This post first appeared on Federal News Network. Read the original article.
What: | OMB’s Cloud First and Cloud Smart policies |
When: | Cloud First policy released in December 2010; Cloud Smart policy released in June 2019. |
Why it matters: | The Office of Management and Budget’s two policies are linchpins to the modernization of federal agency services. The cloud now underpins nearly everything agencies do from improving customer experience to using artificial intelligence to analyzing data to drive decision making. |

The federal government’s move to the cloud didn’t start with the Office of Management and Budget’s December 2010 Cloud First policy or the February 2011 cloud strategy.
The idea of moving data and applications out of an organization’s data center and having it hosted by a third party can be traced back to the 1990s when the term alternative service provider (ASP) first started to appear in the federal lexicon.
But what Vivek Kundra, the Obama administration’s federal chief information officer, did with the Cloud First policy was put a stake in the ground and in the heart of federal data centers.
“What we’ve been doing is we’ve also been thinking about game changing approaches, as far as how we move the federal government toward the cloud.
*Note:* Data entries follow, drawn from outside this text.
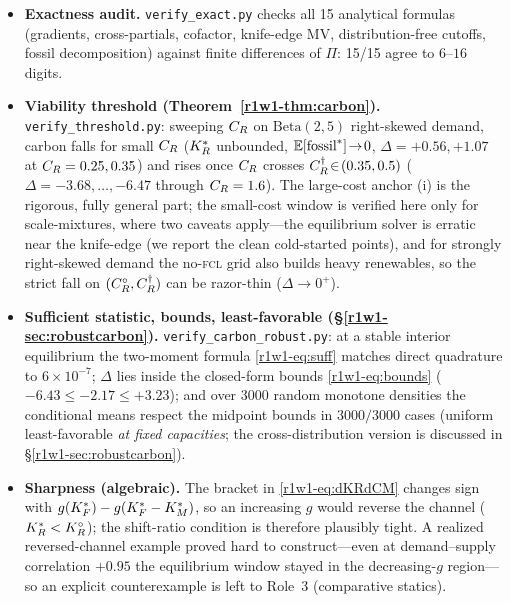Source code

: \begin{itemize}[leftmargin=1.6em]
        ($-4.28,-2.76,-2.19,-5.21,-21.1,-92.1$; the last is a noisy
        finite-difference at the knife-edge $\KRs=9.2$), confirming the channel
        across the crossing. The Hessian's three eigenvalues are all strictly negative on the
        interior path and acquire a zero only as $\KRs\!\to\!\infty$ at the
        knife-edge ($\CM=0.30$, $\KRs=9.2$ and climbing)---the boundary where
        Condition~\ref{r1w1-cond:reg} lapses and the inequality is anyway immediate.
  \item \textbf{Exactness audit.} \texttt{verify\_exact.py} checks all 15
        analytical formulas (gradients, cross-partials, cofactor, knife-edge
        $\mathrm{MV}$, distribution-free cutoffs, fossil decomposition) against
        finite differences of $\Pi$: 15/15 agree to $6$--$16$ digits.
  \item \textbf{Viability threshold (Theorem~\ref{r1w1-thm:carbon}).}
        \texttt{verify\_threshold.py}: sweeping $\CR$ on $\mathrm{Beta}(2,5)$
        right-skewed demand, carbon falls for small $\CR$ ($\KRs$ unbounded,
        $\E[\text{fossil}^{*}]\!\to\!0$, $\Delta=+0.56,+1.07$ at $\CR=0.25,0.35$)
        and rises once $\CR$ crosses $\CR^{\dagger}\!\in\!(0.35,0.5)$
        ($\Delta=-3.68,\dots,-6.47$ through $\CR=1.6$). The large-cost anchor (i)
        is the rigorous, fully general part; the small-cost window is verified
        here only for scale-mixtures, where two caveats apply---the equilibrium
        solver is erratic near the knife-edge (we report the clean
        cold-started points), and for strongly right-skewed demand the no-\textsc{fcl}
        grid also builds heavy renewables, so the strict fall on
        $(\CR^{\circ},\CR^{\dagger})$ can be razor-thin ($\Delta\!\to\!0^{+}$).
  \item \textbf{Sufficient statistic, bounds, least-favorable
        (\S\ref{r1w1-sec:robustcarbon}).} \texttt{verify\_carbon\_robust.py}: at a
        stable interior equilibrium the two-moment formula \eqref{r1w1-eq:suff} matches
        direct quadrature to $6\times10^{-7}$; $\Delta$ lies inside the
        closed-form bounds \eqref{r1w1-eq:bounds} ($-6.43\le-2.17\le+3.23$); and over
        $3000$ random monotone densities the conditional means respect the
        midpoint bounds in $3000/3000$ cases (uniform least-favorable \emph{at fixed
        capacities}; the cross-distribution version is discussed in
        \S\ref{r1w1-sec:robustcarbon}).
  \item \textbf{Sharpness (algebraic).} The bracket in \eqref{r1w1-eq:dKRdCM} changes
        sign with $g(\KFs)-g(\KFs-\KMs)$, so an increasing $g$ would reverse the
        channel ($\KRs<\KRo$); the shift-ratio condition is therefore plausibly
        tight. A realized reversed-channel example proved hard to construct---even
        at demand--supply correlation $+0.95$ the equilibrium window stayed in the
        decreasing-$g$ region---so an explicit counterexample is left to Role~3
        (comparative statics).
\end{itemize}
The data centers and the infrastructure investments that have been made over the last decades, unfortunately, are duplicative, and they lead CIOs across agencies to focus purely on infrastructure, rather than thinking about how they can deliver better services to the American People,” Kundra said during a speech at the May 2010 Cloud Computing Forum and Workshop sponsored by the National Institute of Standards and Technology.